## What you should do
Reproduce only the lines of the material below that start at the line containing "### Pages Requiring Authentication" and stop at the line containing "into this method". Keep both end lines.

## Listed records
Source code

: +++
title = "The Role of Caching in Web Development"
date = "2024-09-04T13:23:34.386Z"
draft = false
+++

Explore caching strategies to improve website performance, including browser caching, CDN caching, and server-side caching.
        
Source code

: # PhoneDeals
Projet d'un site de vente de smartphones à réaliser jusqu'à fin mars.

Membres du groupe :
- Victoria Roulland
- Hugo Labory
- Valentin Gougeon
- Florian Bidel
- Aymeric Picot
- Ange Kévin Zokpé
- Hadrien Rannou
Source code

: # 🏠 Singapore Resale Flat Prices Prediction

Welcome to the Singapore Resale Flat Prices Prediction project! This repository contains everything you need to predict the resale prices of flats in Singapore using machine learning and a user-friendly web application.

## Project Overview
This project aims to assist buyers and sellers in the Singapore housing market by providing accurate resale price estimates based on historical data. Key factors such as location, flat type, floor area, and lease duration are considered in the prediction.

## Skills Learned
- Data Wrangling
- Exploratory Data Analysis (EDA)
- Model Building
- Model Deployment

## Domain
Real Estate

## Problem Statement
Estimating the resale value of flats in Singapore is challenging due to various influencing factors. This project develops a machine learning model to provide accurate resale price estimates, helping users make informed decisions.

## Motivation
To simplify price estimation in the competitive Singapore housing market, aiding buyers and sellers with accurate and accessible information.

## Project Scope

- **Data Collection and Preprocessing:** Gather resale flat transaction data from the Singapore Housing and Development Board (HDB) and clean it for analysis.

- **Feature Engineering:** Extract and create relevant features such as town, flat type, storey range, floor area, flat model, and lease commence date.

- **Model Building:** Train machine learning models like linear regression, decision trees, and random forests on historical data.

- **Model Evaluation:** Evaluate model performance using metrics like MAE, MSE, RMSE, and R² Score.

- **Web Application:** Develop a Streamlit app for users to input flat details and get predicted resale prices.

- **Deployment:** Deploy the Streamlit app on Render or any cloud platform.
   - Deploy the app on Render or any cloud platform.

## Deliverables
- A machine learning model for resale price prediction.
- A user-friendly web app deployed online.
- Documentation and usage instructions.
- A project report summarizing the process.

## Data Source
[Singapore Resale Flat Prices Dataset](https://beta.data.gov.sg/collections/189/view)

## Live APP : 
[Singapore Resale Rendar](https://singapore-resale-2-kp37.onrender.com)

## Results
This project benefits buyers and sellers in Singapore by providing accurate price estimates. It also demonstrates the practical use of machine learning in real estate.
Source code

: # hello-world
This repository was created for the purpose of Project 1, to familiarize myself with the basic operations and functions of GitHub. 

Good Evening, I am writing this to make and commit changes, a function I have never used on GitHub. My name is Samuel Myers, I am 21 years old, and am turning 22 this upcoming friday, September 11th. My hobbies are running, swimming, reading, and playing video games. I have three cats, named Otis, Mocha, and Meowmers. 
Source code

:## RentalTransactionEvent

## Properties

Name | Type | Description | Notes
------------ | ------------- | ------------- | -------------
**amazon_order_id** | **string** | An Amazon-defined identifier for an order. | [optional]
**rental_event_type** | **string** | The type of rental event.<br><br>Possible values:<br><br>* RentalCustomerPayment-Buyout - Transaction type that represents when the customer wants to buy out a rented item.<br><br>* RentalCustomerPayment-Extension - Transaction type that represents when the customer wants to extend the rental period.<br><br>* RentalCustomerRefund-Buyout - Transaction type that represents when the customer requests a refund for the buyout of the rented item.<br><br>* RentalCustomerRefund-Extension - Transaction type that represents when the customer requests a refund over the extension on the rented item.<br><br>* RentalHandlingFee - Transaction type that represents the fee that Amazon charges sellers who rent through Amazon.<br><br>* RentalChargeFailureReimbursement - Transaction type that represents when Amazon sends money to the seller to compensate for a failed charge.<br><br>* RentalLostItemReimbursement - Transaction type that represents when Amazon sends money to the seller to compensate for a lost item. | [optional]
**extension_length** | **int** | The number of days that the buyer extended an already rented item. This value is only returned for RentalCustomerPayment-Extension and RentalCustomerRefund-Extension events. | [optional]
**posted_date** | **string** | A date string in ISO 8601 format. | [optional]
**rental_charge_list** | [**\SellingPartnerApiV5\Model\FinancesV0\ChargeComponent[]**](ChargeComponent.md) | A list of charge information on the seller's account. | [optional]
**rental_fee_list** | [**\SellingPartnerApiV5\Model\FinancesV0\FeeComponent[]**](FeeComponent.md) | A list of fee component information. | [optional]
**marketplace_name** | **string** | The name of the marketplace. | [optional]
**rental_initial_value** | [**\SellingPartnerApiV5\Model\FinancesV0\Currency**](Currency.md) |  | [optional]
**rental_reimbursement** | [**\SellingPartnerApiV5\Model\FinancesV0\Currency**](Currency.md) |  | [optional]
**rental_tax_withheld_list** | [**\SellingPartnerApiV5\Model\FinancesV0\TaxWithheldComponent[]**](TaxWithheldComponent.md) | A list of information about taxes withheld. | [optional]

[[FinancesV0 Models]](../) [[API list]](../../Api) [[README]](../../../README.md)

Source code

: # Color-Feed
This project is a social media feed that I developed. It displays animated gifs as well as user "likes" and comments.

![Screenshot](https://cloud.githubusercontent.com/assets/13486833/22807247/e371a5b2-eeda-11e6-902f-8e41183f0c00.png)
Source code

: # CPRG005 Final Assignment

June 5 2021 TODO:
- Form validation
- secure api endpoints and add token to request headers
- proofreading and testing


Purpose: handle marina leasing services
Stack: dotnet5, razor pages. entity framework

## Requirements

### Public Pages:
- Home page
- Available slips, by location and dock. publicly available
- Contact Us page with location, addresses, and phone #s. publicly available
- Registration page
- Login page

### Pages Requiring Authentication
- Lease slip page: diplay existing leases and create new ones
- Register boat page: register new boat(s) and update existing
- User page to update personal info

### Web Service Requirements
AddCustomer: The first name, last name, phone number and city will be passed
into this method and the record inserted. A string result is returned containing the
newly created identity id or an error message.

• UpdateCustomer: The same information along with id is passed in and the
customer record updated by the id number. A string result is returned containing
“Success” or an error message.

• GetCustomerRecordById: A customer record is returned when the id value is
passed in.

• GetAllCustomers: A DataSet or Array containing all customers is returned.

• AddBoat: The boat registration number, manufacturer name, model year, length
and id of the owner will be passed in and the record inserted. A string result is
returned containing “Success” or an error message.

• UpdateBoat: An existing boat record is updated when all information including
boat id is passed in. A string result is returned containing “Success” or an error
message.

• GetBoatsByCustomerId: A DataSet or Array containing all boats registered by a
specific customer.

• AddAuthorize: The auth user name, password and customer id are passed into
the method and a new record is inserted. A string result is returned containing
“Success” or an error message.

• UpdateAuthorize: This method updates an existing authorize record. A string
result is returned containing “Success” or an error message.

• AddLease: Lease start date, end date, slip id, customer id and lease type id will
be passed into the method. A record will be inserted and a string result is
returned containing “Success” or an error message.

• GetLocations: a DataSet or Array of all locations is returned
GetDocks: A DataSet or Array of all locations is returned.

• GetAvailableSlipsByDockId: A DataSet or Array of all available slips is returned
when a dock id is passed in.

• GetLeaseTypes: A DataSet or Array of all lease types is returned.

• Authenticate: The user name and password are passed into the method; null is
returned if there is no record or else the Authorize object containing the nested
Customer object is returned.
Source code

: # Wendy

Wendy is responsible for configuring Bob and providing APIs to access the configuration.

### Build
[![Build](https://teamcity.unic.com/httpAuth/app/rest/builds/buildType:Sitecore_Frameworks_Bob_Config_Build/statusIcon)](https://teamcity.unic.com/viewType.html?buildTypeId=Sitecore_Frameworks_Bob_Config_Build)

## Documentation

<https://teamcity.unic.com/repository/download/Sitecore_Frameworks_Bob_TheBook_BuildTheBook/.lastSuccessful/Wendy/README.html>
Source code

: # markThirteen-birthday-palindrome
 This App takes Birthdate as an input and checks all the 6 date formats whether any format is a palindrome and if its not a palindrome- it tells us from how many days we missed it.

## Solved exercise
### Pages Requiring Authentication
- Lease slip page: diplay existing leases and create new ones
- Register boat page: register new boat(s) and update existing
- User page to update personal info

### Web Service Requirements
AddCustomer: The first name, last name, phone number and city will be passed
into this method and the record inserted. A string result is returned containing the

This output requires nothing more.